This Week In Academe: Nahua Intellectualism in the Florentine Codex, the Symbolic Violence of Names, A History of Horror Cinema
October 13-18
Thanks for returning to the second edition of This Week in Academe. I started this project to stay grounded in meaningful scholarship, and I’m finding that each week brings new intersections—Indigenous science and theory, colonial statecraft through names, and even the politics of horror cinema. Here’s what I’ve been learning across the disciplines this week.
10/17: Nahua Intellectualism in the Florentine Codex
I visited campus for a talk by my mentor, Dr. Kelly McDonough, on the Indigenous intellectualism of Book 11 of the Florentine Codex. Her presentation offered a fresh, intentional reading of this 16th-century Nahua-Spanish source, often mined but less often listened to on its own terms.
Her recent book, Indigenous Science and Technology: Nahuas and the World Around Them, continues this argument, showing how Indigenous knowledge-making is both analytic and theorized.
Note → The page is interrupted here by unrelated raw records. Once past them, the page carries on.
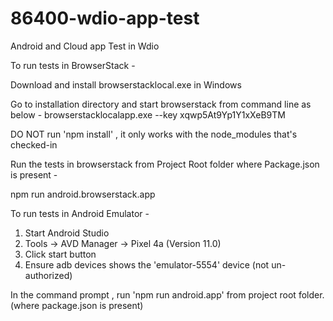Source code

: # 86400-wdio-app-test
Android and Cloud app Test in Wdio

To run tests in BrowserStack - 

Download and install browserstacklocal.exe in Windows

Go to installation directory and start browserstack from command line as below -
browserstacklocalapp.exe --key xqwp5At9Yp1Y1xXeB9TM

DO NOT run 'npm install' , it only works with the node_modules that's checked-in

Run the tests in browserstack from Project Root folder where Package.json is present -

npm run android.browserstack.app

To run tests in Android Emulator -
1. Start Android Studio 
2. Tools -> AVD Manager -> Pixel 4a (Version 11.0)
3. Click start button
4. Ensure adb devices shows the 'emulator-5554' device (not un-authorized)

In the command prompt , run 'npm run android.app' from project root folder. (where package.json is present)
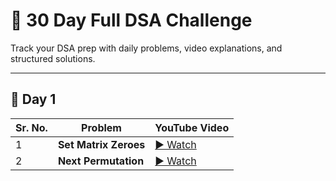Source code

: # 🚀 30 Day Full DSA Challenge

Track your DSA prep with daily problems, video explanations, and structured solutions.

---

## 📅 Day 1

|Sr. No.| Problem | YouTube Video | 
|--------|--------|----------------|
|1       | **Set Matrix Zeroes** | [▶️ Watch](https://www.youtube.com/watch?v=A0_hEzQFP9U) | 
| 2       | **Next Permutation** | [▶️ Watch](https://www.youtube.com/watch?v=CboKBIpo640) | 
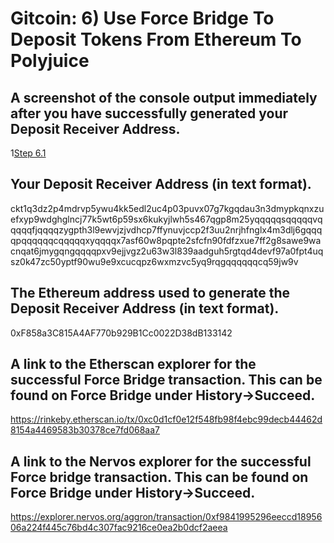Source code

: # Gitcoin: 6) Use Force Bridge To Deposit Tokens From Ethereum To Polyjuice

## A screenshot of the console output immediately after you have successfully generated your Deposit Receiver Address.
1[Step 6.1](6.1.png)

## Your Deposit Receiver Address (in text format).
ckt1q3dz2p4mdrvp5ywu4kk5edl2uc4p03puvx07g7kgqdau3n3dmypkqnxzuefxyp9wdghglncj77k5wt6p59sx6kukyjlwh5s467qgp8m25yqqqqqsqqqqqvqqqqqfjqqqqzygpth3l9ewvjzjvdhcp7ffynuvjccp2f3uu2nrjhfnglx4m3dlj6gqqqqpqqqqqqcqqqqqxyqqqqx7asf60w8pqpte2sfcfn90fdfzxue7ff2g8sawe9wacnqat6jmygqngqqqqpxv9ejjvgz2u63w3l839aadguh5rgtqd4devf97a0fpt4uqsz0k47zc50yptf90wu9e9xcucqpz6wxmzvc5yq9rqgqqqqqqcq59jw9v

## The Ethereum address used to generate the Deposit Receiver Address (in text format).
0xF858a3C815A4AF770b929B1Cc0022D38dB133142

## A link to the Etherscan explorer for the successful Force Bridge transaction. This can be found on Force Bridge under History→Succeed.
https://rinkeby.etherscan.io/tx/0xc0d1cf0e12f548fb98f4ebc99decb44462d8154a4469583b30378ce7fd068aa7

## A link to the Nervos explorer for the successful Force bridge transaction. This can be found on Force Bridge under History→Succeed.
https://explorer.nervos.org/aggron/transaction/0xf9841995296eeccd1895606a224f445c76bd4c307fac9216ce0ea2b0dcf2aeea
She argued that Nahua ethological knowledge in particular can tell scholars a lot about the scientific practices of Indigenous communities before interaction with the Spanish. One of the most striking elements of the presentation came when McDonough discussed the ways Nahua scholars gathered information based on bird calls.
For example (this is a paraphrase), some birds, as noted in the codex, were said to predict the weather. When a particular bird called or flew away from its nest, it could mean rain was on the horizon. In Kelly’s words, “Nahua people heard the weather change before experiencing it.” This was an example of embodied relationality, she said—knowledge produced not above or outside the world, but through relationship with it.
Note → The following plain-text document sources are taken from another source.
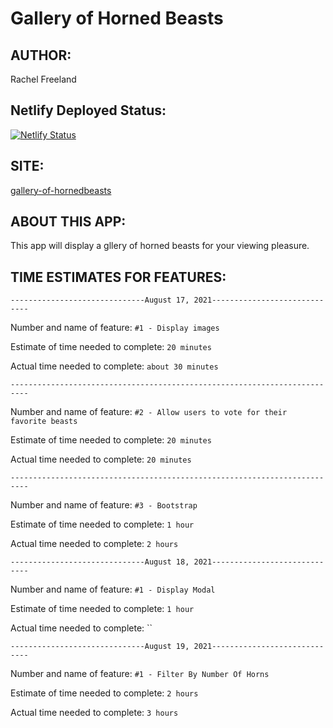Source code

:# Gallery of Horned Beasts

## AUTHOR:

Rachel Freeland

## Netlify Deployed Status:

[![Netlify Status](https://api.netlify.com/api/v1/badges/855a0189-9b00-49cd-9287-1a7562408ca6/deploy-status)](https://app.netlify.com/sites/gallery-of-hornedbeasts/deploys)

## SITE:

[gallery-of-hornedbeasts](<https://gallery-of-hornedbeasts.netlify.app/>)

## ABOUT THIS APP:

This app will display a gllery of horned beasts for your viewing pleasure.

## TIME ESTIMATES FOR FEATURES:

`------------------------------August 17, 2021-----------------------------`

Number and name of feature: `#1 - Display images`

Estimate of time needed to complete: `20 minutes`

Actual time needed to complete: `about 30 minutes`

`--------------------------------------------------------------------------`

Number and name of feature: `#2 - Allow users to vote for their favorite beasts`

Estimate of time needed to complete: `20 minutes`

Actual time needed to complete: `20 minutes`

`--------------------------------------------------------------------------`

Number and name of feature: `#3 - Bootstrap`

Estimate of time needed to complete: `1 hour`

Actual time needed to complete: `2 hours`

`------------------------------August 18, 2021-----------------------------`

Number and name of feature: `#1 - Display Modal`

Estimate of time needed to complete: `1 hour`

Actual time needed to complete: ``

`------------------------------August 19, 2021-----------------------------`

Number and name of feature: `#1 - Filter By Number Of Horns`

Estimate of time needed to complete: `2 hours`

Actual time needed to complete: `3 hours`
This was just one of several ways McDonough traced the intellectual rigor of Book 11, treating it as a site of theory rather than merely ethnography. The talk was hosted by UT’s Environmental History Symposium, organized by Dr. Megan Raby.
Further Reading:
Indigenous Science and Technology: Nahuas and the World Around Them by Kelly McDonough (University of Arizona Press)
10/13: The Symbolic Violence of Names in Algeria
Dr. Benjamin Brower led a discussion of his new book, The Colonization of Names: Symbolic Violence and France’s Occupation of Algeria, as part of the faculty book talk series at the Institute for Historical Studies.
Much of the historiography of naming is grounded in Black and Indigenous studies, exploring the impact of naming on Indigenous landscapes, students in boarding schools, or the names and surnames of enslaved people.

In French-occupied Algeria, naming emerged through a bureaucratic system of vital records—l’état civil—used to track births, marriages, deaths, and property sales. Arabic names were forcibly shortened, standardized, or misspelled to fit French bureaucratic categories. This was linguistic dispossession.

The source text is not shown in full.